To describe Ben Johnson as a perfectionist is like describing China as ‘big’: it doesn’t do his phenomenal obsessiveness justice.
The Llandudno-born Londoner’s extraordinarily intricate painting of Liverpool’s skyline – commissioned to celebrate becoming European City Of Culture – took 10 people, working five days a week, 60,000 hours to complete over three years – the equivalent of 18 years for one person.
He says concentrating on executing his hyperrealist paintings – often mistaken for photographs, but all acrylic on canvas – provides him with the peace and tranquillity he missed during a tumultuous Welsh childhood To Johnson, obsessive detail is everything. Painting, he says, keeps him sane.
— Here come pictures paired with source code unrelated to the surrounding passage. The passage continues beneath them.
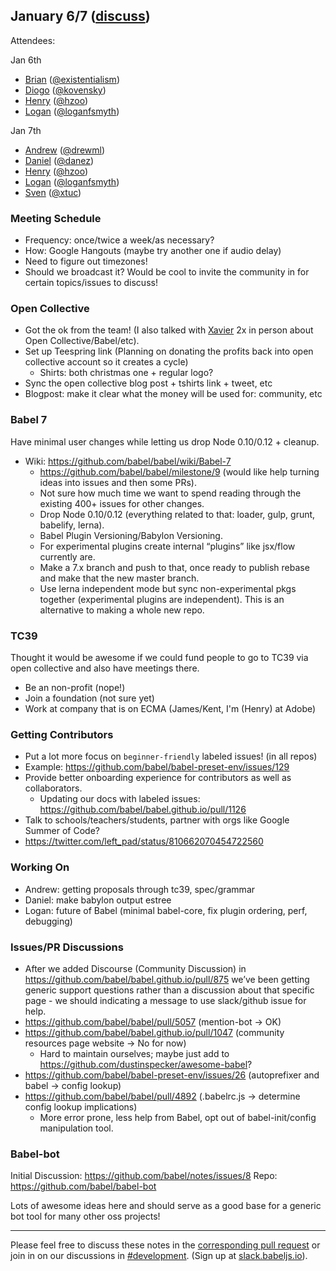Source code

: ## January 6/7 ([discuss](https://github.com/babel/notes/pull/11))

Attendees: 

Jan 6th

- [Brian](https://twitter.com/existentialism) ([@existentialism](https://github.com/existentialism))
- [Diogo](https://twitter.com/kovnsk) ([@kovensky](https://github.com/kovensky))
- [Henry](https://twitter.com/left_pad) ([@hzoo](https://github.com/hzoo))
- [Logan](https://twitter.com/loganfsmyth) ([@loganfsmyth](https://github.com/loganfsmyth))

Jan 7th

- [Andrew](https://twitter.com/drewml) ([@drewml](https://github.com/drewml))
- [Daniel](https://twitter.com/TschinderDaniel) ([@danez](https://github.com/danez))
- [Henry](https://twitter.com/left_pad) ([@hzoo](https://github.com/hzoo))
- [Logan](https://twitter.com/loganfsmyth) ([@loganfsmyth](https://github.com/loganfsmyth))
- [Sven](https://twitter.com/svensauleau) ([@xtuc](https://github.com/xtuc))

### Meeting Schedule
- Frequency: once/twice a week/as necessary?
- How: Google Hangouts (maybe try another one if audio delay)
- Need to figure out timezones!
- Should we broadcast it? Would be cool to invite the community in for certain topics/issues to discuss!

### Open Collective
- Got the ok from the team! (I also talked with [Xavier](https://twitter.com/xdamman) 2x in person about Open Collective/Babel/etc).
- Set up Teespring link (Planning on donating the profits back into open collective account so it creates a cycle)
  - Shirts: both christmas one + regular logo?
- Sync the open collective blog post + tshirts link + tweet, etc
- Blogpost: make it clear what the money will be used for: community, etc

### Babel 7

Have minimal user changes while letting us drop Node 0.10/0.12 + cleanup.

- Wiki: https://github.com/babel/babel/wiki/Babel-7
   - https://github.com/babel/babel/milestone/9 (would like help turning ideas into issues and then some PRs).
   - Not sure how much time we want to spend reading through the existing 400+ issues for other changes.
   - Drop Node 0.10/0.12 (everything related to that: loader, gulp, grunt, babelify, lerna).
   - Babel Plugin Versioning/Babylon Versioning.
   - For experimental plugins create internal “plugins” like jsx/flow currently are.
   - Make a 7.x branch and push to that, once ready to publish rebase and make that the new master branch.
   - Use lerna independent mode but sync non-experimental pkgs together (experimental plugins are independent). This is an alternative to making a whole new repo.

### TC39

Thought it would be awesome if we could fund people to go to TC39 via open collective and also have meetings there.

- Be an non-profit (nope!)
- Join a foundation (not sure yet)
- Work at company that is on ECMA (James/Kent, I'm (Henry) at Adobe)

### Getting Contributors

- Put a lot more focus on `beginner-friendly` labeled issues! (in all repos)
 - Example: https://github.com/babel/babel-preset-env/issues/129
- Provide better onboarding experience for contributors as well as collaborators.
  - Updating our docs with labeled issues: https://github.com/babel/babel.github.io/pull/1126
- Talk to schools/teachers/students, partner with orgs like Google Summer of Code?
 - https://twitter.com/left_pad/status/810662070454722560

### Working On

- Andrew: getting proposals through tc39, spec/grammar
- Daniel: make babylon output estree
- Logan: future of Babel (minimal babel-core, fix plugin ordering, perf, debugging)

### Issues/PR Discussions

- After we added Discourse (Community Discussion) in https://github.com/babel/babel.github.io/pull/875 we’ve been getting generic support questions rather than a discussion about that specific page - we should indicating a message to use slack/github issue for help.
- https://github.com/babel/babel/pull/5057 (mention-bot -> OK)
- https://github.com/babel/babel.github.io/pull/1047 (community resources page website -> No for now)
  - Hard to maintain ourselves; maybe just add to https://github.com/dustinspecker/awesome-babel?
- https://github.com/babel/babel-preset-env/issues/26 (autoprefixer and babel -> config lookup)
- https://github.com/babel/babel/pull/4892 (.babelrc.js -> determine config lookup implications)
  - More error prone, less help from Babel, opt out of babel-init/config manipulation tool.

### Babel-bot

Initial Discussion: https://github.com/babel/notes/issues/8
Repo: https://github.com/babel/babel-bot

Lots of awesome ideas here and should serve as a good base for a generic bot tool for many other oss projects!

---

Please feel free to discuss these notes in the [corresponding pull request](https://github.com/babel/notes/pull/11) or join in on our discussions in [#development](https://babeljs.slack.com/messages/development). (Sign up at [slack.babeljs.io](https://slack.babeljs.io/)).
Best-known for painting architectural spaces – Johnson has recreated London, Jerusalem, Zurich and Hong Kong, The Alhambra in Granada, street scenes in Minorca, buildings in the Middle East – his 46-year career has seen works exhibited in London’s National Gallery and ICA, the New Orleans Museum of Art and Museo Bellas Artes in Bilbao, and in the permanent collections of the Victoria & Albert Museum, London; the Centre Georges Pompidou, Paris; the Museum of Modern Art, New York; the Regional Services Museum, Hong Kong; and the Government Art Collection.
Each painting requires initial drawings, stencilling, stencil-cutting, colour-mixing… and that’s before he’s even got any paint on canvas. Periodically, people how he’s done it – how he’s created such immaculately precise, photorealist works, and how he spends so long on each one. To which he often replies: ‘I don’t know how I’ve done it.’